There were so many responses available to me.

The light governing north-south traffic was still green. I cut through the crowd and crossed 57th Street, heading toward the fragrant green blur of Central Park. Though I knew, essentially, it wasn’t so, I told myself that Hugh hadn’t seen me and that I’d be doing us both a favor if I got out of his way. I moved with my head down and I moved quickly. I was almost running.

Hugh bolted after me, cutting diagonally across Fifth Avenue and 57th Street, coming at me like an arrow. Ingrid shouted out to him, as she would tell us later: “Hugh! What are you doing?”

And here comes the taxi cab, gunning ahead to make it through the yellow light, because cab drivers are always in an acute hurry. That’s how they make a living.

I glanced back once to see if Hugh was following me. He was, of course, and I tried to make myself stop but I couldn’t. My legs were committed to cowardice. I told myself not to look back again, just to keep going straight and fast. The sidewalk was crowded; it was like a Christmas crowd.

Everything was noisy and dense but the sound of those brakes couldn’t have been more penetrating if I’d heard them in a concert hall. I stopped in my tracks and turned around and saw Hugh just the moment after the taxi struck him.

He was in the air, sailing backwards in a northwesterly direction. It looked like a stunt. The taxi cab was going up an inch, back an inch, starting and stopping and bobbing up and down as if in seizure. No one was saying anything and Hugh was in the air.

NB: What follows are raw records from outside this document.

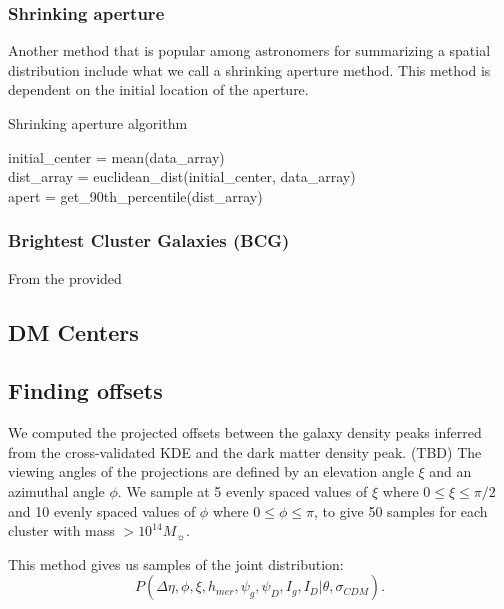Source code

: \documentclass[letterpaper,useAMS,usenatbib]{mn2e}
\begin{document}
\subsubsection{Shrinking aperture}
Another method that is popular among astronomers for summarizing a spatial
distribution include what we call a shrinking aperture method.
This method is dependent on the initial location of the aperture.
\begin{algorithm}
	\caption{Shrinking aperture algorithm}
	 \hrulefill

	initial_center = mean(data\_array)\\
 	dist\_array = euclidean_dist(initial_center, data_array)\\
 	apert = get\_90th\_percentile(dist\_array)\\ 
	   \hrulefill
 \end{algorithm}


\subsubsection{Brightest Cluster Galaxies (BCG)}
From the provided 


\subsection{DM Centers}
\subsection{Finding offsets} 

We computed the projected offsets between the galaxy density peaks inferred from the
cross-validated KDE and the dark matter density peak. (TBD) 
The viewing angles of the projections are defined by an elevation angle
$\xi$ and an azimuthal angle $\phi$. 
We sample at 5 evenly spaced values of $\xi$ where $0 \leq \xi \leq \pi / 2$ and 
10 evenly spaced values of $\phi$ where $0 \leq \phi \leq \pi$, to give 50
samples for each cluster with mass $> 10^{14} M_\sun$. 

This method gives us samples of the joint distribution: 
\begin{equation}
	P(\Delta \eta, \phi, \xi, h_{mer}, \psi_g, \psi_D, I_g, I_D | \theta,
	\sigma_{CDM}). 
\end{equation}
\end{document}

Then he was on his back, but still moving, shooting along as if he were on a sled. His arms were spread at his side and his tan jacket was riding up and bunching at the shoulders. He was turning over, in a broken, graceless motion—now, for the first moment, it looked serious and out of control. He turned on his right shoulder but his head didn’t move and his legs were going in two different directions. It looked like he might break into pieces. And now another car was slamming on its brakes and another and another. For the first moments after the cab hit Hugh, his body had been skidding in its own lane, between the east-west traffic on 57th Street, but now that was no longer the case.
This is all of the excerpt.